* TASK DETAILS: Beneath this instruction is a block of data; output from it exactly the lines that run from the one containing "For convenience, a" through the one containing "The RFC8152 sign1_pass01.sig", inclusive.

* GIVEN RECORDS:
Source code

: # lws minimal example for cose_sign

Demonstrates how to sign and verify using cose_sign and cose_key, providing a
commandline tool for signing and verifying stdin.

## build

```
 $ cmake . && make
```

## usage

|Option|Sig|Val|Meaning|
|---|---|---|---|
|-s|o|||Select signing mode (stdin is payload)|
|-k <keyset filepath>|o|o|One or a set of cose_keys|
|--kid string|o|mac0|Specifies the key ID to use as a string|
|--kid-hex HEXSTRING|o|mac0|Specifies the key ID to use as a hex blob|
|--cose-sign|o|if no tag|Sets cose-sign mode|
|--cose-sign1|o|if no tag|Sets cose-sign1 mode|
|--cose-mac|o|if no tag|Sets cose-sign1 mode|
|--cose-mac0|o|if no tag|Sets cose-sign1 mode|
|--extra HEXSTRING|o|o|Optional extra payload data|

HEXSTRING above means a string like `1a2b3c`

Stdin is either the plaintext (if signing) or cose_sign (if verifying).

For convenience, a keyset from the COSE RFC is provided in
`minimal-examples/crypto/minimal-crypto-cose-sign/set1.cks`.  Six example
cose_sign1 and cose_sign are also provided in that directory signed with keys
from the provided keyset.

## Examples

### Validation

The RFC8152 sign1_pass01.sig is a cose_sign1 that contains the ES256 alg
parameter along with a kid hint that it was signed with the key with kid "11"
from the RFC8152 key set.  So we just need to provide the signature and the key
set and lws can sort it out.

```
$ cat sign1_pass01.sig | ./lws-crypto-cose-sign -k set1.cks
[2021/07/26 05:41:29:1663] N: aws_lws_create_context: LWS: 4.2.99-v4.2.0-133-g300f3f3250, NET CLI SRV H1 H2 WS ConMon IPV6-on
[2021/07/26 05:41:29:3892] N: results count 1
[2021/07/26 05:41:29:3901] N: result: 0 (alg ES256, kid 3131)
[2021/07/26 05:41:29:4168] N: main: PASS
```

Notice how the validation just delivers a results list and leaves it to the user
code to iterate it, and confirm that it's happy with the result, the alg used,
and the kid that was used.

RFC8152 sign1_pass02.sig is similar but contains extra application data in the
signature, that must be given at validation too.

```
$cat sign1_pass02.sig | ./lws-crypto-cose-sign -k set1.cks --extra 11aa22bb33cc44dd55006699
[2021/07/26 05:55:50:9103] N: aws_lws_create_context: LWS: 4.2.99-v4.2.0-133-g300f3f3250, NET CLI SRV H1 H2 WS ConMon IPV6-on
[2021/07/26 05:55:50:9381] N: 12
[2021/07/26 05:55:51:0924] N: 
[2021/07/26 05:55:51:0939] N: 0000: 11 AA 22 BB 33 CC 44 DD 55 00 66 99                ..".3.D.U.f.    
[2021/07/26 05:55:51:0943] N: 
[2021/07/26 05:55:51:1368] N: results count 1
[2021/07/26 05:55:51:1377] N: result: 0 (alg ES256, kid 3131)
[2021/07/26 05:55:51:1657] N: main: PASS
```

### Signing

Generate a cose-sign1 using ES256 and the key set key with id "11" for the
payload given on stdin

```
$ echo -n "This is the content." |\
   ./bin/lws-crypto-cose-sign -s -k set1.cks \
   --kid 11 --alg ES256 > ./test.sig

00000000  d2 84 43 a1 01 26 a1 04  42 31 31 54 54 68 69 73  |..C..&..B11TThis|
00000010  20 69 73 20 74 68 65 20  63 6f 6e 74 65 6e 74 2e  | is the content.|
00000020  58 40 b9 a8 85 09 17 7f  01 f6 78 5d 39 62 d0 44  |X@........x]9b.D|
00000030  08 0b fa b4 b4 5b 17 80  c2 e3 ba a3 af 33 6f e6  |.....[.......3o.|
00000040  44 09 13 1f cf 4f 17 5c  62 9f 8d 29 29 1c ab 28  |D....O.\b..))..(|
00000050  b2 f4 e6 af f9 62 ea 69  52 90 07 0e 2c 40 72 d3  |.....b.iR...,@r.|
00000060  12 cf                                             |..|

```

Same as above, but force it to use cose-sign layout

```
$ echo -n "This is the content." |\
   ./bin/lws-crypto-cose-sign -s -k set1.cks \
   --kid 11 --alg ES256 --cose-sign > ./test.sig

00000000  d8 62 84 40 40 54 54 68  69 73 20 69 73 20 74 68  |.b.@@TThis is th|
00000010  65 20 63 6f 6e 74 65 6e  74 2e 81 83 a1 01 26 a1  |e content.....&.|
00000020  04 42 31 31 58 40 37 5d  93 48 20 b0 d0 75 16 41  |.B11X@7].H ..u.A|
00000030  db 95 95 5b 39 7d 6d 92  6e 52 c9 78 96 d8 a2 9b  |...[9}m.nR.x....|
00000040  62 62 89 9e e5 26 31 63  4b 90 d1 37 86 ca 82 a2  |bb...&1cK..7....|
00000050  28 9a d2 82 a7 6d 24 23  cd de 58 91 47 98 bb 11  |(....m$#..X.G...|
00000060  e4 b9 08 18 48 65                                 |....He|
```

* RESULT FOR THIS EXERCISE:
For convenience, a keyset from the COSE RFC is provided in
`minimal-examples/crypto/minimal-crypto-cose-sign/set1.cks`.  Six example
cose_sign1 and cose_sign are also provided in that directory signed with keys
from the provided keyset.

## Examples

### Validation

The RFC8152 sign1_pass01.sig is a cose_sign1 that contains the ES256 alg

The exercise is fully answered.